ABSTRACT

This chapter brings the PRC, Taiwan and Hong Kong together so as to foreground the parallel development of the new wave in filmmaking in all three Chinas during the 1980s. Chronologically, the new wave started first in Hong Kong in 1979. It dramatically changed the look of Hong Kong cinema and the way in which filmmakers there negotiated with their colonial history and postcolonial prospects. As in Hong Kong, New Taiwan Cinema developed an increasing awareness of identity issues in Taiwan’s own culture and history. Indeed, culture and history were of crucial importance to New Chinese Cinema in the post-Mao period, as cinema became one of the most popular means of rethinking what had gone wrong in the socialist revolution and what people could do to improve their lives. Emerging from the new waves in all three Chinas were new cinematic reflections on national and regional cultures and the common concerns with humanism in the face of the dominant political and economic regimes.

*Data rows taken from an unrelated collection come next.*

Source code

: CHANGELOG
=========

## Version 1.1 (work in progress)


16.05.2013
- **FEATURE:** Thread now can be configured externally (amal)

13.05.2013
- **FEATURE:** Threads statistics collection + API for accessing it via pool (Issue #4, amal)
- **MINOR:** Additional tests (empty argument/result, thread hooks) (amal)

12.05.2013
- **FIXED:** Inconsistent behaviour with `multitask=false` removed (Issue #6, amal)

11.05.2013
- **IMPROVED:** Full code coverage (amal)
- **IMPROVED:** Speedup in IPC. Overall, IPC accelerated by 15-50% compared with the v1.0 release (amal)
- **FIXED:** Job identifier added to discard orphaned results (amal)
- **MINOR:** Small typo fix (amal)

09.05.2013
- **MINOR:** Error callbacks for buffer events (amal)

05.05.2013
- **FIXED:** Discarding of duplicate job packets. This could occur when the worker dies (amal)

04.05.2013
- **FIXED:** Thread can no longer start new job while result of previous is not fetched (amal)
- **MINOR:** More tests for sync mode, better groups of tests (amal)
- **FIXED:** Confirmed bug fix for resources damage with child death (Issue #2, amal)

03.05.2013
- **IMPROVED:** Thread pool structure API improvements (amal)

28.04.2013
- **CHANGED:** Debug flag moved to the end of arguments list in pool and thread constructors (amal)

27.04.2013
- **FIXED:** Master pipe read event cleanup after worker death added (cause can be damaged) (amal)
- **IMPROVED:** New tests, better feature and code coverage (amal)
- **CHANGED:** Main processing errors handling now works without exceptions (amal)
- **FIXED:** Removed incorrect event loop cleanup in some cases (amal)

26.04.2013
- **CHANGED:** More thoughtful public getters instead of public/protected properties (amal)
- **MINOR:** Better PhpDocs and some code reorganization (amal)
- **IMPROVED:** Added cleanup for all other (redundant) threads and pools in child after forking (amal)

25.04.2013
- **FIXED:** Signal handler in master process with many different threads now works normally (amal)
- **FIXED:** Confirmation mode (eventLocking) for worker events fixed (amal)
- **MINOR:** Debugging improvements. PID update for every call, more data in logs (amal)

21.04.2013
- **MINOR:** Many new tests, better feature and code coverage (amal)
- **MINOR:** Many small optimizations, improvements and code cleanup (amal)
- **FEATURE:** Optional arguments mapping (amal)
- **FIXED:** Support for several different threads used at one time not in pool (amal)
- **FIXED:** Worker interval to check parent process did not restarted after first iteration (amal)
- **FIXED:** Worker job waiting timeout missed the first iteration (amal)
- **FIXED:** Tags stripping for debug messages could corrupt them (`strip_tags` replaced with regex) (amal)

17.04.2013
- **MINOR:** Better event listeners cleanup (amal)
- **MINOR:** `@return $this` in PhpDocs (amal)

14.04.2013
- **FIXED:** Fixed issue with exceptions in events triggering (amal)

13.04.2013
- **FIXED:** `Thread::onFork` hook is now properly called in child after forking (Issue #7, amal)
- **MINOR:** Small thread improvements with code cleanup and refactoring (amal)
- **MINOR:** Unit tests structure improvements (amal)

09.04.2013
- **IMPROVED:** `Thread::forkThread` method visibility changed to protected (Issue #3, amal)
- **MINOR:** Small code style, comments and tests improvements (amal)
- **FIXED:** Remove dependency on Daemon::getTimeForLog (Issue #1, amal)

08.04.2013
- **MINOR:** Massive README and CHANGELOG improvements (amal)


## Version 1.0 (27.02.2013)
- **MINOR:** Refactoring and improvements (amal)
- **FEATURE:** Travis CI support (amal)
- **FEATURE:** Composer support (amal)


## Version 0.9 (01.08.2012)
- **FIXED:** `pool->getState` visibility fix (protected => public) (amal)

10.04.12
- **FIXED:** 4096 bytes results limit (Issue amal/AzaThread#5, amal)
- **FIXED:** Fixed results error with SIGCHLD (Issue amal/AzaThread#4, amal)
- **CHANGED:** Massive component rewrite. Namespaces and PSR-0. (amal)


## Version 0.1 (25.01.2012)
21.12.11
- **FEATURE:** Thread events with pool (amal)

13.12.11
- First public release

Such concerns were put to the test in the 1989 prodemocratic demonstration in Beijing’s Tiananmen square, televised live by the Western media and followed by the PLA’s brutal crackdown that shocked the entire world. Although the momentum of the new waves had been exhausted by that time, a decade of cinematic innovations, increased interactions among filmmakers from the three Chinas and a number of top international film festival awards had placed Chinese film in a prominent position in world cinema.